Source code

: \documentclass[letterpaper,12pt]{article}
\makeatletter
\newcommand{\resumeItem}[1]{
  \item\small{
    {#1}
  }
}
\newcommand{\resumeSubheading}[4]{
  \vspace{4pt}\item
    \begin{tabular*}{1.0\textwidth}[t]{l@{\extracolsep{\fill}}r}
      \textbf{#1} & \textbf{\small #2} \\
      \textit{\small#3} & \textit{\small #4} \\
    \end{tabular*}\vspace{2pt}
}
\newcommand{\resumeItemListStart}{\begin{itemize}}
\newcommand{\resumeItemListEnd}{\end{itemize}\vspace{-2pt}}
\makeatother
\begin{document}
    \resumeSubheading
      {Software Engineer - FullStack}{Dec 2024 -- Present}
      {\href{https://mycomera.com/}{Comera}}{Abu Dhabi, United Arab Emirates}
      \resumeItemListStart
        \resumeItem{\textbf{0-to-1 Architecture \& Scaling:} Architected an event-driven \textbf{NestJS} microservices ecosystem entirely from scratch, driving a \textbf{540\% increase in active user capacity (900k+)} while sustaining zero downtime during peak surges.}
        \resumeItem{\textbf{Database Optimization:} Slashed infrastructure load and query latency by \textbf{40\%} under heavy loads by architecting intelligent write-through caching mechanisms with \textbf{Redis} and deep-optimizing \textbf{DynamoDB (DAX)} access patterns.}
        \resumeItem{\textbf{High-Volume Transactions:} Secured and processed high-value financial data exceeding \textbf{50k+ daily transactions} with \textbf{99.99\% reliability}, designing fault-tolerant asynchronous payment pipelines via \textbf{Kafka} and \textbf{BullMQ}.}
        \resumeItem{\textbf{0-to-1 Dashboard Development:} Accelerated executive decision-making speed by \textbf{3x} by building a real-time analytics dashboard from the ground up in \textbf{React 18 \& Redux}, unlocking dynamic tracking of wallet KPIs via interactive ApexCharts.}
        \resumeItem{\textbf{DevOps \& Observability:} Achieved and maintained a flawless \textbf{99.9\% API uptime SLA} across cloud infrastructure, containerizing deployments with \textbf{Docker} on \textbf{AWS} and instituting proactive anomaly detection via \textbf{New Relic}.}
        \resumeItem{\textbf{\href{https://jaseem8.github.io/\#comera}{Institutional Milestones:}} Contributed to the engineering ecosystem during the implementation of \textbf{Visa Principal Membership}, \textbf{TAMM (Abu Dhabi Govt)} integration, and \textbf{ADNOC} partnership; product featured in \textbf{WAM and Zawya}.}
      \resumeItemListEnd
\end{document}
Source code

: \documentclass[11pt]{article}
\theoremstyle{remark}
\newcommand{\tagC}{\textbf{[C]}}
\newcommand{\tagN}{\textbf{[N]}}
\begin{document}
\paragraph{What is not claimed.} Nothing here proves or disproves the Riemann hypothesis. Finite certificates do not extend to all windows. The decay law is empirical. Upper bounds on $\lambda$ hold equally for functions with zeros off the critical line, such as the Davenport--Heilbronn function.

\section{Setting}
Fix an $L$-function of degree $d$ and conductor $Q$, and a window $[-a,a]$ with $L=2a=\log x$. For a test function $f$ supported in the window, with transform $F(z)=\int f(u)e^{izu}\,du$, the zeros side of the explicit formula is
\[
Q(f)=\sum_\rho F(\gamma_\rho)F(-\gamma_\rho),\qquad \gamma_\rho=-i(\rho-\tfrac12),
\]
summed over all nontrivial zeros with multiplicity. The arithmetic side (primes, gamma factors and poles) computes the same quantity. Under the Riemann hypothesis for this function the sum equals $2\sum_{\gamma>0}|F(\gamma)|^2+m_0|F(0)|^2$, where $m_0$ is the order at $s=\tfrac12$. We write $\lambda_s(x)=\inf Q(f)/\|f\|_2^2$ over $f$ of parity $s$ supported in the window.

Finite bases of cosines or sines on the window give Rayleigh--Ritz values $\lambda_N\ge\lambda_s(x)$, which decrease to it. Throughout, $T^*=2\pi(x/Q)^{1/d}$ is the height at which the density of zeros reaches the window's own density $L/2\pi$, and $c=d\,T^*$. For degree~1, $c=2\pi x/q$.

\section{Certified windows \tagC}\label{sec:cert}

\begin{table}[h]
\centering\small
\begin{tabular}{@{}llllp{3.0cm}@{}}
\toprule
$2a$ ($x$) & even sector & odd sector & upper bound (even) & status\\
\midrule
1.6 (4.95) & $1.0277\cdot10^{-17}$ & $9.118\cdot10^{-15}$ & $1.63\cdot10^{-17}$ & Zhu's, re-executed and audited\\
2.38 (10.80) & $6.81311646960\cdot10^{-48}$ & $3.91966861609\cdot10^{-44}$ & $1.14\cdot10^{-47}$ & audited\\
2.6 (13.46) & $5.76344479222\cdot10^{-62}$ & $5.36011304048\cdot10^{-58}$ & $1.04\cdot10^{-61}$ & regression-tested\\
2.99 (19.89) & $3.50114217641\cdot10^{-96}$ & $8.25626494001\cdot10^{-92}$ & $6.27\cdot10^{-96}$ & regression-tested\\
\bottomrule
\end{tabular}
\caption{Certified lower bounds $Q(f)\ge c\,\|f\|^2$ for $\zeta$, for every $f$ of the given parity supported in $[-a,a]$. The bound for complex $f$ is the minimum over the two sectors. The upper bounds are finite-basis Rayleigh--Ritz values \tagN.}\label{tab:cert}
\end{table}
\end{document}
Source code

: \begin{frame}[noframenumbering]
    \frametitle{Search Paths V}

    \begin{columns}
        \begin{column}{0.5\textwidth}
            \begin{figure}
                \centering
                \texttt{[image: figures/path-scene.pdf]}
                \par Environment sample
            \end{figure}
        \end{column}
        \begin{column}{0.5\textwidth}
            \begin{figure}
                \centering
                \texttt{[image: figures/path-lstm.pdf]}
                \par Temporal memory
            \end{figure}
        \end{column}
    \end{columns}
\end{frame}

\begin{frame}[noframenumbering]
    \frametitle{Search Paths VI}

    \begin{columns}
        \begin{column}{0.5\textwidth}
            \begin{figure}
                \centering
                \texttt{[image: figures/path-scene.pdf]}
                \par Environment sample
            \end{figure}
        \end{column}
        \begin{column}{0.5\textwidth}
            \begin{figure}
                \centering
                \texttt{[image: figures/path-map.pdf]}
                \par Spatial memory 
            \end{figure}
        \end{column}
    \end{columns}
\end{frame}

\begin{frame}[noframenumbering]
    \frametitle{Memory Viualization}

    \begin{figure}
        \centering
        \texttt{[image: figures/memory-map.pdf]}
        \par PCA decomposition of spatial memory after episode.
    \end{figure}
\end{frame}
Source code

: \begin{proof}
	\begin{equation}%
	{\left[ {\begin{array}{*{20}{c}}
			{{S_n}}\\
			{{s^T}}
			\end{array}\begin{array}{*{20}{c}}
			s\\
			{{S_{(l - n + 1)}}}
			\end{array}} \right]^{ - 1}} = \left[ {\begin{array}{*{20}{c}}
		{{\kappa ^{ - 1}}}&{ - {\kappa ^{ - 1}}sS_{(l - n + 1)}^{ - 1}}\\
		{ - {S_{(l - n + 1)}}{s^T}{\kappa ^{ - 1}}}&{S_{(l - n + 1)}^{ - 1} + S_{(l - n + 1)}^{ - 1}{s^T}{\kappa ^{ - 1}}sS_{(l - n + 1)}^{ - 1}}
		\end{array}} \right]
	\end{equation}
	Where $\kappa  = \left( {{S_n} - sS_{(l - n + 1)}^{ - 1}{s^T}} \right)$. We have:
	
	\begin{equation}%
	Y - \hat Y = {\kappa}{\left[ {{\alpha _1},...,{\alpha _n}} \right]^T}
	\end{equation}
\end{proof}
* * *
_The problem_: The full listing should be restated word for word.

_Finished task_:
Source code

: \documentclass[letterpaper,12pt]{article}
\makeatletter
\newcommand{\resumeItem}[1]{
  \item\small{
    {#1}
  }
}
\newcommand{\resumeSubheading}[4]{
  \vspace{4pt}\item
    \begin{tabular*}{1.0\textwidth}[t]{l@{\extracolsep{\fill}}r}
      \textbf{#1} & \textbf{\small #2} \\
      \textit{\small#3} & \textit{\small #4} \\
    \end{tabular*}\vspace{2pt}
}
\newcommand{\resumeItemListStart}{\begin{itemize}}
\newcommand{\resumeItemListEnd}{\end{itemize}\vspace{-2pt}}
\makeatother
\begin{document}
    \resumeSubheading
      {Software Engineer - FullStack}{Dec 2024 -- Present}
      {\href{https://mycomera.com/}{Comera}}{Abu Dhabi, United Arab Emirates}
      \resumeItemListStart
        \resumeItem{\textbf{0-to-1 Architecture \& Scaling:} Architected an event-driven \textbf{NestJS} microservices ecosystem entirely from scratch, driving a \textbf{540\% increase in active user capacity (900k+)} while sustaining zero downtime during peak surges.}
        \resumeItem{\textbf{Database Optimization:} Slashed infrastructure load and query latency by \textbf{40\%} under heavy loads by architecting intelligent write-through caching mechanisms with \textbf{Redis} and deep-optimizing \textbf{DynamoDB (DAX)} access patterns.}
        \resumeItem{\textbf{High-Volume Transactions:} Secured and processed high-value financial data exceeding \textbf{50k+ daily transactions} with \textbf{99.99\% reliability}, designing fault-tolerant asynchronous payment pipelines via \textbf{Kafka} and \textbf{BullMQ}.}
        \resumeItem{\textbf{0-to-1 Dashboard Development:} Accelerated executive decision-making speed by \textbf{3x} by building a real-time analytics dashboard from the ground up in \textbf{React 18 \& Redux}, unlocking dynamic tracking of wallet KPIs via interactive ApexCharts.}
        \resumeItem{\textbf{DevOps \& Observability:} Achieved and maintained a flawless \textbf{99.9\% API uptime SLA} across cloud infrastructure, containerizing deployments with \textbf{Docker} on \textbf{AWS} and instituting proactive anomaly detection via \textbf{New Relic}.}
        \resumeItem{\textbf{\href{https://jaseem8.github.io/\#comera}{Institutional Milestones:}} Contributed to the engineering ecosystem during the implementation of \textbf{Visa Principal Membership}, \textbf{TAMM (Abu Dhabi Govt)} integration, and \textbf{ADNOC} partnership; product featured in \textbf{WAM and Zawya}.}
      \resumeItemListEnd
\end{document}
Source code

: \documentclass[11pt]{article}
\theoremstyle{remark}
\newcommand{\tagC}{\textbf{[C]}}
\newcommand{\tagN}{\textbf{[N]}}
\begin{document}
\paragraph{What is not claimed.} Nothing here proves or disproves the Riemann hypothesis. Finite certificates do not extend to all windows. The decay law is empirical. Upper bounds on $\lambda$ hold equally for functions with zeros off the critical line, such as the Davenport--Heilbronn function.

\section{Setting}
Fix an $L$-function of degree $d$ and conductor $Q$, and a window $[-a,a]$ with $L=2a=\log x$. For a test function $f$ supported in the window, with transform $F(z)=\int f(u)e^{izu}\,du$, the zeros side of the explicit formula is
\[
Q(f)=\sum_\rho F(\gamma_\rho)F(-\gamma_\rho),\qquad \gamma_\rho=-i(\rho-\tfrac12),
\]
summed over all nontrivial zeros with multiplicity. The arithmetic side (primes, gamma factors and poles) computes the same quantity. Under the Riemann hypothesis for this function the sum equals $2\sum_{\gamma>0}|F(\gamma)|^2+m_0|F(0)|^2$, where $m_0$ is the order at $s=\tfrac12$. We write $\lambda_s(x)=\inf Q(f)/\|f\|_2^2$ over $f$ of parity $s$ supported in the window.

Finite bases of cosines or sines on the window give Rayleigh--Ritz values $\lambda_N\ge\lambda_s(x)$, which decrease to it. Throughout, $T^*=2\pi(x/Q)^{1/d}$ is the height at which the density of zeros reaches the window's own density $L/2\pi$, and $c=d\,T^*$. For degree~1, $c=2\pi x/q$.

\section{Certified windows \tagC}\label{sec:cert}

\begin{table}[h]
\centering\small
\begin{tabular}{@{}llllp{3.0cm}@{}}
\toprule
$2a$ ($x$) & even sector & odd sector & upper bound (even) & status\\
\midrule
1.6 (4.95) & $1.0277\cdot10^{-17}$ & $9.118\cdot10^{-15}$ & $1.63\cdot10^{-17}$ & Zhu's, re-executed and audited\\
2.38 (10.80) & $6.81311646960\cdot10^{-48}$ & $3.91966861609\cdot10^{-44}$ & $1.14\cdot10^{-47}$ & audited\\
2.6 (13.46) & $5.76344479222\cdot10^{-62}$ & $5.36011304048\cdot10^{-58}$ & $1.04\cdot10^{-61}$ & regression-tested\\
2.99 (19.89) & $3.50114217641\cdot10^{-96}$ & $8.25626494001\cdot10^{-92}$ & $6.27\cdot10^{-96}$ & regression-tested\\
\bottomrule
\end{tabular}
\caption{Certified lower bounds $Q(f)\ge c\,\|f\|^2$ for $\zeta$, for every $f$ of the given parity supported in $[-a,a]$. The bound for complex $f$ is the minimum over the two sectors. The upper bounds are finite-basis Rayleigh--Ritz values \tagN.}\label{tab:cert}
\end{table}
\end{document}
Source code

: \begin{frame}[noframenumbering]
    \frametitle{Search Paths V}

    \begin{columns}
        \begin{column}{0.5\textwidth}
            \begin{figure}
                \centering
                \texttt{[image: figures/path-scene.pdf]}
                \par Environment sample
            \end{figure}
        \end{column}
        \begin{column}{0.5\textwidth}
            \begin{figure}
                \centering
                \texttt{[image: figures/path-lstm.pdf]}
                \par Temporal memory
            \end{figure}
        \end{column}
    \end{columns}
\end{frame}

\begin{frame}[noframenumbering]
    \frametitle{Search Paths VI}

    \begin{columns}
        \begin{column}{0.5\textwidth}
            \begin{figure}
                \centering
                \texttt{[image: figures/path-scene.pdf]}
                \par Environment sample
            \end{figure}
        \end{column}
        \begin{column}{0.5\textwidth}
            \begin{figure}
                \centering
                \texttt{[image: figures/path-map.pdf]}
                \par Spatial memory 
            \end{figure}
        \end{column}
    \end{columns}
\end{frame}

\begin{frame}[noframenumbering]
    \frametitle{Memory Viualization}

    \begin{figure}
        \centering
        \texttt{[image: figures/memory-map.pdf]}
        \par PCA decomposition of spatial memory after episode.
    \end{figure}
\end{frame}
Source code

: \begin{proof}
	\begin{equation}%
	{\left[ {\begin{array}{*{20}{c}}
			{{S_n}}\\
			{{s^T}}
			\end{array}\begin{array}{*{20}{c}}
			s\\
			{{S_{(l - n + 1)}}}
			\end{array}} \right]^{ - 1}} = \left[ {\begin{array}{*{20}{c}}
		{{\kappa ^{ - 1}}}&{ - {\kappa ^{ - 1}}sS_{(l - n + 1)}^{ - 1}}\\
		{ - {S_{(l - n + 1)}}{s^T}{\kappa ^{ - 1}}}&{S_{(l - n + 1)}^{ - 1} + S_{(l - n + 1)}^{ - 1}{s^T}{\kappa ^{ - 1}}sS_{(l - n + 1)}^{ - 1}}
		\end{array}} \right]
	\end{equation}
	Where $\kappa  = \left( {{S_n} - sS_{(l - n + 1)}^{ - 1}{s^T}} \right)$. We have:
	
	\begin{equation}%
	Y - \hat Y = {\kappa}{\left[ {{\alpha _1},...,{\alpha _n}} \right]^T}
	\end{equation}
\end{proof}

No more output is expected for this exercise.